The crowd was a collage of faces—celebrities hiding behind baseball caps, billionaires sipping their nightcaps, hedge-fund operatives pretending to be tourists. Everyone waiting for the midnight red-eye out of New York, trying to avoid the flashbulbs of daytime flights.

Nina settled into a leather chair, her tea steaming on the table beside her. Her phone buzzed with a market alert, and she flicked her gaze toward her portable display. Solar. Again.

She exhaled slowly. It’s following me.

Across the lounge, two men in tailored suits leaned too close, voices pitched low but not low enough. She tilted her head, appearing absorbed in her tea, but her ears sharpened.

“…chip technology… not released yet… flexible housing, adaptable across mediums…”

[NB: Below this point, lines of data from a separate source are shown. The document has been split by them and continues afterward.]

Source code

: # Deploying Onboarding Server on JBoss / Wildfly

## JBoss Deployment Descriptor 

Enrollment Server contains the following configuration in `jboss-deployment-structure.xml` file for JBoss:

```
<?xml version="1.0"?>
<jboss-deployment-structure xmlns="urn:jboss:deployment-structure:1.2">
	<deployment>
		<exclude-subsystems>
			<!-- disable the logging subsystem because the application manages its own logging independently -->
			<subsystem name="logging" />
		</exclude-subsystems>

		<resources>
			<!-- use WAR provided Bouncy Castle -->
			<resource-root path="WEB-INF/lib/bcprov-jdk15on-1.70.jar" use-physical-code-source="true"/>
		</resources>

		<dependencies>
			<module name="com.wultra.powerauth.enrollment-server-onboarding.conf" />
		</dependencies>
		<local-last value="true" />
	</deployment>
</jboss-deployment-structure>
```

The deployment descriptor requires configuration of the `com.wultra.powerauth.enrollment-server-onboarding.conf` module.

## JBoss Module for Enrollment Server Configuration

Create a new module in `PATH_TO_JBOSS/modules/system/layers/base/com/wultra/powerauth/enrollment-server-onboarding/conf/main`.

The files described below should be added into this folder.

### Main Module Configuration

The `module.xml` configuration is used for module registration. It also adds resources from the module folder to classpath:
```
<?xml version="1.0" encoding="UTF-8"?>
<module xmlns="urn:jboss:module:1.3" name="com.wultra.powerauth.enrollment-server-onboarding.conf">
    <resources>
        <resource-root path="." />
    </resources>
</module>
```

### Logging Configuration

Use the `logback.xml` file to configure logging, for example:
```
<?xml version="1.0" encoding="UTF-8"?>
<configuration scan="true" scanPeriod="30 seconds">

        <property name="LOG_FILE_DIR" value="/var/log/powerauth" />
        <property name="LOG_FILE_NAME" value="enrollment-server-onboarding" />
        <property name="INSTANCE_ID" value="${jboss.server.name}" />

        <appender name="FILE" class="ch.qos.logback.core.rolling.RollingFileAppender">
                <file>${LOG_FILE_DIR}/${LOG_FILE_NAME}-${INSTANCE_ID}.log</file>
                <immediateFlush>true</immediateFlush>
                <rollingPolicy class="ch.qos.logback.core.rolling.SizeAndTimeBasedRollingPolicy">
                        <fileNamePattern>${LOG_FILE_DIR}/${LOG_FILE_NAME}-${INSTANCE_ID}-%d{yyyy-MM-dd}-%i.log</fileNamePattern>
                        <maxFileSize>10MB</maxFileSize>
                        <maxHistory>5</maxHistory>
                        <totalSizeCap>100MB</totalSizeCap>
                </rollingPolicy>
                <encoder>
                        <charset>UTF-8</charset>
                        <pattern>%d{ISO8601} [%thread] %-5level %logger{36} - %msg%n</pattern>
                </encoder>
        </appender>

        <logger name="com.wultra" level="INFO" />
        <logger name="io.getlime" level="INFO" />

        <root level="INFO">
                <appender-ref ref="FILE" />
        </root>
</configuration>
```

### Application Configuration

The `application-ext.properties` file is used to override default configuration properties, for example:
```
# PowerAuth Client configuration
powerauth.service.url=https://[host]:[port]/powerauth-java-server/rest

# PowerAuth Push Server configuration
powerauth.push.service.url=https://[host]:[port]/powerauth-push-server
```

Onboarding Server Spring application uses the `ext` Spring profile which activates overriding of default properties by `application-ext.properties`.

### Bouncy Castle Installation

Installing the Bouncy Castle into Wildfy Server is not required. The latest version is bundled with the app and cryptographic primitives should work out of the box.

They thought they were whispering in shadows. But Nina knew shadows were louder than shouts when money was involved.

She made a note on her phone, discreet, fingers gliding as though she were scrolling social feeds. In reality, she was charting time, tone, and the slip of one phrase: “the code isn’t the point—it’s the chip.”

Nina’s lips curved, almost a smirk. Wrong. The chip is just the mask. Whoever controls the code holds the fire.

She shifted, gaze sweeping the lounge. Stars, tycoons, socialites—everyone pretending to sleep while systems and money crept like thieves. The most dangerous trades always happened at this hour, between the last sip of scotch and the first boarding call.

A voice overhead announced pre-boarding. Nina rose, collected her bag, and walked past the men still muttering. They never noticed the woman who wasn’t supposed to be listening.

And what she carried with her now was more than luggage. It was a thread, taut and invisible, pulling her deeper into a storm she hadn’t chosen but already belonged to.